I have always disliked the term empty nest, which to me emphasizes loss and abandonment—though I understand why the term has stuck. When my husband and I walked back into our apartment, it did feel empty, and over the next few weeks, it felt even emptier. Eleanor’s bed was always made. Her room was unnaturally tidy. We had less food in the fridge, fewer shoes by the door, and a vacant chair at the kitchen table. I took a nap on Eleanor’s bed. I touched her books. I felt her absence.
So empty nest does capture a certain atmosphere. But it’s not a useful metaphor for adults left wondering what to do once their kids are gone. Words matter; they have the power to shape our expectations, to shift the way we see and how we act. Practice piano or play piano? Spend time or invest time? Office politics or office diplomacy? Empty nest or …?
As a person who years ago embarked on my own “Happiness Project,” I balked at empty nest’s connotations of futility or meaninglessness. No wonder so many adults, when and if they anticipate this stage of life, consider it with dread. I found myself searching for a different metaphor—one that could help me and parents like me not to languish but to see this new phase as a time of self-discovery, possibility, and growth.
I considered and rejected several alternatives.

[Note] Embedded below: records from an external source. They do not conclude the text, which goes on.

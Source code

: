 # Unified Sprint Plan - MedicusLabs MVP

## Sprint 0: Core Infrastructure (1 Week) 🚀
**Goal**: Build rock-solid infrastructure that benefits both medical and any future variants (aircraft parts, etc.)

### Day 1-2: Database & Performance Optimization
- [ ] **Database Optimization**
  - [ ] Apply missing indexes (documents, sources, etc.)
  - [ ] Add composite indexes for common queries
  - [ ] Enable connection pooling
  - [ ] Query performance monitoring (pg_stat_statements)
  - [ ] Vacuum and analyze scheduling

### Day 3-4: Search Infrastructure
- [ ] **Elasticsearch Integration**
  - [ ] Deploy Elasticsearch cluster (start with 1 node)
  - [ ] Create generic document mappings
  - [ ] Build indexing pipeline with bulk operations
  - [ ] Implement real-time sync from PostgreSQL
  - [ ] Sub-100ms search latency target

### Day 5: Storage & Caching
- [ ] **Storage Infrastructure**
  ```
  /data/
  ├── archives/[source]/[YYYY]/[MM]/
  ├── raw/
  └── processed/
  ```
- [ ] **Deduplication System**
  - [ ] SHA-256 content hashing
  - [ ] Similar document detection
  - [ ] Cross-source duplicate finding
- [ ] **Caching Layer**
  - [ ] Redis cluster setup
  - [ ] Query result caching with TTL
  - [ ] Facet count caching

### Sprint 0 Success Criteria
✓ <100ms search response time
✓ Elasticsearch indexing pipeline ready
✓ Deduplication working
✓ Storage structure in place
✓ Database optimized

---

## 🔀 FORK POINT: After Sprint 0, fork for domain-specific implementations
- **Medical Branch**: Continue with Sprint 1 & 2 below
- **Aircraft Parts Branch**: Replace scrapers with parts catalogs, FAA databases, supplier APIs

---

Free rein?—but that suggested an unappealing level of license. Better bandwidth?—accurate, but too clunky. Open waters?—hmm, I liked the image of a ship sailing across a wide sea, but I wanted a metaphor that would evoke home and family. And then, at last, I had it: open door.
Open door, I realized, works on many levels. It emphasizes that family members leave and return, sometimes for short periods, other times for longer. It describes how my husband and I can now take a last-minute trip to visit friends, because our door is more open for us than when we had children to care for. It’s also a phrase of welcome. It stresses that our daughters can come and go as they please—our door is always open!—and that although my husband and I may be busy with our own lives, we are, like the manager who maintains an open-door policy, always available if someone needs our attention or advice.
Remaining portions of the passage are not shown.